By TESA GLASS
MT. VERNON — —
Illinois State Comptroller Judy Baar Topinka called Jefferson County a "bright spot" when it comes to working together to improve economic development and businesses.
"By and large, you are doing it right," Topinka said during a legislative luncheon sponsored by the Jefferson County Chamber of Commerce on Tuesday. However, the state isn't doing it right, Topinka said.
"When you look at the fiscal problems, it's a mess, and we're still suffering from the effects of the recession," Topinka said. "Folks like you are holding your area together, and the state is being held together with baling wire and bubble gum."
Topinka also characterized the state finances as "a total disaster."
"I checked this morning, and as of today, the state has $194,472 in unpaid bills that just came into the comptroller's office," Topinka said. "There is another $7.5 billion owed, and the backlog exceeds $9 billion. That's billion with a 'b.' Our debt is more than the economy of some countries."

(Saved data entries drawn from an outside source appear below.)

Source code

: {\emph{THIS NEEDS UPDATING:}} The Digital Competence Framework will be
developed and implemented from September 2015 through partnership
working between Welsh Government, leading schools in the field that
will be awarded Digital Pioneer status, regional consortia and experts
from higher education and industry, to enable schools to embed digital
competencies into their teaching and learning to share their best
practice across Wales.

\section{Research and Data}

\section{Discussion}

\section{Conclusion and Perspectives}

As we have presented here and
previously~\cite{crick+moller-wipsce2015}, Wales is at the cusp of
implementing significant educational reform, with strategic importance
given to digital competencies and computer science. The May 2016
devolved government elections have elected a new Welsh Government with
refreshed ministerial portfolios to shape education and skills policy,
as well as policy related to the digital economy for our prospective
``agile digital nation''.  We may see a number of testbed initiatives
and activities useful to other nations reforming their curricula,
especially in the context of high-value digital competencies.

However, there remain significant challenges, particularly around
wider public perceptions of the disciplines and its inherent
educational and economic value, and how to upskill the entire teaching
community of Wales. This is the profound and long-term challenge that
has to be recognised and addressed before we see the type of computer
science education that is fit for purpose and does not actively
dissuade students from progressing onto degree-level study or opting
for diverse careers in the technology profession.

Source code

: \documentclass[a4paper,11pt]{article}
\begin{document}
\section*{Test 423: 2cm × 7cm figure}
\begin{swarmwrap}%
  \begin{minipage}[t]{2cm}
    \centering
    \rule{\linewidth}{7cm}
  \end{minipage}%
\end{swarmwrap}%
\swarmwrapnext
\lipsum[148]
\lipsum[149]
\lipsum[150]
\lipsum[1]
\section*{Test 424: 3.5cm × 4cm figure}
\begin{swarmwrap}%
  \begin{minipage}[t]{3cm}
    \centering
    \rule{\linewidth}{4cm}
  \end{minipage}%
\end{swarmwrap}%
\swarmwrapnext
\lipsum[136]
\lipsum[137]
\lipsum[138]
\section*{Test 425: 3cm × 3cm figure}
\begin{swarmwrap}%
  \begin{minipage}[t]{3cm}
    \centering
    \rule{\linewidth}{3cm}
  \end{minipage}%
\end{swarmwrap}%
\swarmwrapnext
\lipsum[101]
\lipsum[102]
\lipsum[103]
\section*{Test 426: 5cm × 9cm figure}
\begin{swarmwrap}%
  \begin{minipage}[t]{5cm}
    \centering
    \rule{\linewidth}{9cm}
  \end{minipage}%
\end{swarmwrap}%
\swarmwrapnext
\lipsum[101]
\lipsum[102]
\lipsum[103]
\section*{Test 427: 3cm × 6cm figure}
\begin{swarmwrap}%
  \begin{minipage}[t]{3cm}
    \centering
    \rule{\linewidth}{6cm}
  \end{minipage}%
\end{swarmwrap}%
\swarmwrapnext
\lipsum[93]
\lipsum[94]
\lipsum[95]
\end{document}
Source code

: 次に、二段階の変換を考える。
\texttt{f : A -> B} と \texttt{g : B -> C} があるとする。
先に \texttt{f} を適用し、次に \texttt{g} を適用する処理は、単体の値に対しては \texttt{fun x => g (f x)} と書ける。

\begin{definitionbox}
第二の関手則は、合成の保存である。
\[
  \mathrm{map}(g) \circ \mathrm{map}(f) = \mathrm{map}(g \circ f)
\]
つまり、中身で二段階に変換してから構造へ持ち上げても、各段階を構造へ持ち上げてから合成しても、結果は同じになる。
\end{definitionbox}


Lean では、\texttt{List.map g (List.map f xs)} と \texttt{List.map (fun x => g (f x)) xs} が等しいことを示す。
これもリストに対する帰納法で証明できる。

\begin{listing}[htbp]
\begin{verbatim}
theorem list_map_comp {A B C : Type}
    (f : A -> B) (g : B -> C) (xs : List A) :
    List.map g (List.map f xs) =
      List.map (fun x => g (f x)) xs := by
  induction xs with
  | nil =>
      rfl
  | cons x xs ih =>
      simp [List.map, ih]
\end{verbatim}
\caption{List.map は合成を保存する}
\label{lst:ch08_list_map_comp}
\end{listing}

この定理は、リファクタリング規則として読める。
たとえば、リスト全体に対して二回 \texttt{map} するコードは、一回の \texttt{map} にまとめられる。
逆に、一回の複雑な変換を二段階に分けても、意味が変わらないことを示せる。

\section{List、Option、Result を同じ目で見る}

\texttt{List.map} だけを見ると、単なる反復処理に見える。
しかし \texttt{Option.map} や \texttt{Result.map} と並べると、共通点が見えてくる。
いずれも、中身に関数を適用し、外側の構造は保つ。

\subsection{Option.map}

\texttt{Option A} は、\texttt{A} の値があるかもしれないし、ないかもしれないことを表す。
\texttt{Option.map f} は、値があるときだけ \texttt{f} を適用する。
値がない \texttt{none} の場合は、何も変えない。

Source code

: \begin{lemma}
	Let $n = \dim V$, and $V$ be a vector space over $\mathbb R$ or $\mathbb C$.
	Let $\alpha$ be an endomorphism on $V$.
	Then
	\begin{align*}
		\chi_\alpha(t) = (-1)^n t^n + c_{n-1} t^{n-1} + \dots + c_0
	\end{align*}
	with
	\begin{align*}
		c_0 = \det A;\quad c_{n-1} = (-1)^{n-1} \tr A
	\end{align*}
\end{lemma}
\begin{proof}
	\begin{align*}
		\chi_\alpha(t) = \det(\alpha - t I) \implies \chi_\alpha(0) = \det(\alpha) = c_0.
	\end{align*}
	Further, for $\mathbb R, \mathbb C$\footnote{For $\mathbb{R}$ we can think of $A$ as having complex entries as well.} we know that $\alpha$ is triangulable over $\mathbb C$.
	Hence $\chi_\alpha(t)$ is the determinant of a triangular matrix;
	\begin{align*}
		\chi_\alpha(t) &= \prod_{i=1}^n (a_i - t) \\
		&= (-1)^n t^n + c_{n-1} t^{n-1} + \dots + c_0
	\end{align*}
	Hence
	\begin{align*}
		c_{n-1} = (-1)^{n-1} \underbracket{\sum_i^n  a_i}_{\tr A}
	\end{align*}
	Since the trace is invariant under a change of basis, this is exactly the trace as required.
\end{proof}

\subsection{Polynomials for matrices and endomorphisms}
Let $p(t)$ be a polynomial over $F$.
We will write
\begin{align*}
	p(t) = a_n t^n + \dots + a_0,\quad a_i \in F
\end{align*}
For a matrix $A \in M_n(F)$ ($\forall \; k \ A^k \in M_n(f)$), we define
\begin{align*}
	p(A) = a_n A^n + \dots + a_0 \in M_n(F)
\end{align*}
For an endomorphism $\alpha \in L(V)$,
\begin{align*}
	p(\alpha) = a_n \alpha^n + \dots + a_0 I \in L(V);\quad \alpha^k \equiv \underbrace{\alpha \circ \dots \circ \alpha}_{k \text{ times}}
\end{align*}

Topinka said the Legislature will have to deal with the pension crisis before things get better.
"It's official, the pension system is now the worst in the country," Topinka reported. "We are now 50 out of 50. We are $97 billion in the red and that is growing at a rate of $17 million per day."
Topinka said she predicted the state would have a hard time dealing with the past actions of the Rod Blagojevich administration, which has proved correct.
"This state continues to pay for Rod Blagojevich being the governor," Topinka said. "Just today, the (Securities and Exchange Commission) said Illinois broke the law in not talking about the pension system and what its holdings were and it was misreported."
Topinka said the second thing the Legislature needs to address before the state can recover fiscally is its propensity to continue to borrow money for short-term debt.
"Our bond rating with Standard & Poor has been lowered again," Topinka said. "That's 12 downgrades in the last four years. That has to be a record or something. It will be lowered again if we don't fix the pension system. ... When the Legislature borrows to pay bills, and do short term borrowing, it affects our bond rating. ... Some of the Legislature want to borrow again and pay our bills. You don't pay off one credit card with another credit card, you learn that running a household or running a small business. ... If you are drowning in debt and interest, you don't use more debt to get out of it."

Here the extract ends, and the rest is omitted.